On parle beaucoup, depuis quelque temps, de réformer notre système d’agriculture. Certes, nous avons grand besoin d’améliorer sérieusement notre manière de cultiver la terre, si nous voulons que notre pays soit réellement prospère et que le fléau de l’émigration cesse.

Mais sous prétexte d’opérer des réformes, il faut bien se garder des projets extravagants, impraticables, et partant nuisibles : il faut fuir les utopies. On a parlé quelque part d’un projet de fermes modèles et entretenues aux frais du gouvernement provincial.

Ces fermes modèles officielles coûteraient très cher, et feraient peu de bien, croyons-nous.

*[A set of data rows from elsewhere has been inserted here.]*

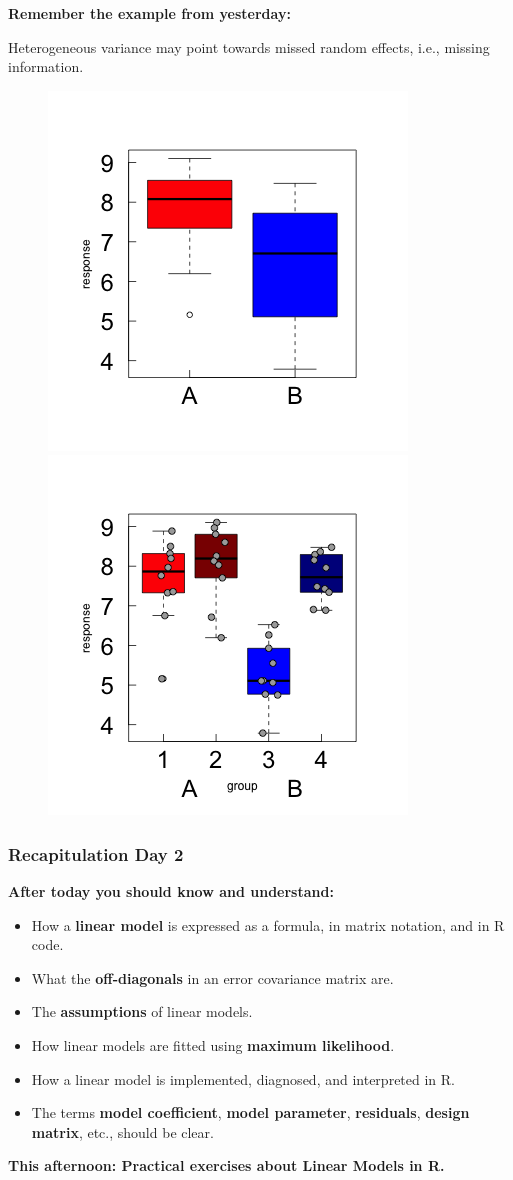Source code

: \documentclass{beamer}
\begin{document}
\begin{frame}
    \frametitle{}
    \textbf{Remember the example from yesterday:}
    
    Heterogeneous variance may point towards missed random effects, i.e., missing information.

    \begin{figure}
        \centering
        \includegraphics[width=0.4\linewidth]{lectures/day_2_LM_refresh_I/figures/unnamed-chunk-43-1.png}
        \includegraphics[width=0.4\linewidth]{lectures/day_2_LM_refresh_I/figures/unnamed-chunk-44-1.png}
    \end{figure}
\end{frame}

\begin{frame}
    \frametitle{Recapitulation Day 2}
    \textbf{After today you should know and understand:}
    \begin{itemize}
        \item How a \textbf{linear model} is expressed as a formula, in matrix notation, and in R code.
        \item What the \textbf{off-diagonals} in an error covariance matrix are.
        \item The \textbf{assumptions} of linear models.
        \item How linear models are fitted using \textbf{maximum likelihood}.
        \item How a linear model is implemented, diagnosed, and interpreted in R.
        \item The terms \textbf{model coefficient}, \textbf{model parameter}, \textbf{residuals}, \textbf{design matrix}, etc., should be clear.
    \end{itemize}
    \vspace{1cm}
    \textbf{This afternoon: Practical exercises about Linear Models in R.}
\end{frame}
\end{document}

Nos cultivateurs, voyant le gouvernement dépenser annuellement plusieurs milliers de piastres sur ces fermes, diraient tout simplement : Qu’on nous donne la même somme d’argent et nous ferons aussi bien, peut-être mieux encore.

Ce sont des préjugés, nous dira-t-on. Préjugés, peut-être, mais dans tous les cas, il faut en tenir compte si nous voulons produire quelque bien. Il est inutile de nous frapper la tête contre le mur ; nous nous briserons le crâne, bien sûrement, mais nous ne ferons pas bouger une seule pierre de la muraille.

Il y a pourtant un moyen bien simple d’obtenir des fermes modèles dans chaque paroisse, non des fermes coûteuses qui exciteraient le mécontentement et la jalousie des cultivateurs, mais des fermes qui leur seraient d’une grande utilité et qui leur serviraient de véritables modèles.

Il y a longtemps que nous aurions ces fermes modèles et pratiques, si on avait voulu écouter le Rév. M. Tassé.

Que l’on offre de temps en temps des prix à ceux qui cultivent de la manière la plus profitable, en ayant bien soin de choisir des juges intègres et compétents dont les jugements ne seront pas discutés. On pourrait commencer par quelques paroisses pour la première année jusqu’à ce que l’organisation soit complète, et dans cinq ou six ans généraliser ces concours et les étendre à tout le pays.

On dira peut-être que nos cultivateurs sont arriérés, qu’ils cultivent mal, et que ce serait une folie de songer à faire d’eux des fermiers modèles. Mais on ne pense pas à une chose, c’est que tout arriéré qu’il puisse être, le cultivateur le plus habile dans chaque paroisse peut servir de modèle à tous ceux qui font moins bien que lui.

Quand la concurrence aura incité les cultivateurs d’une paroisse à faire de leur mieux, si le juge est à la hauteur de sa mission, son verdict, donné publiquement et commenté par lui-même devant tous les cultivateurs, sera pour ces derniers la meilleure des leçons en agriculture. Quand le même juge reviendrait juger les concurrents de cette paroisse, après trois ou quatre ans, il constaterait certainement de grands progrès.

Ce concours ferait beaucoup plus de bien que les expositions de comté qui coûtent si cher et produisent si peu de résultats satisfaisants.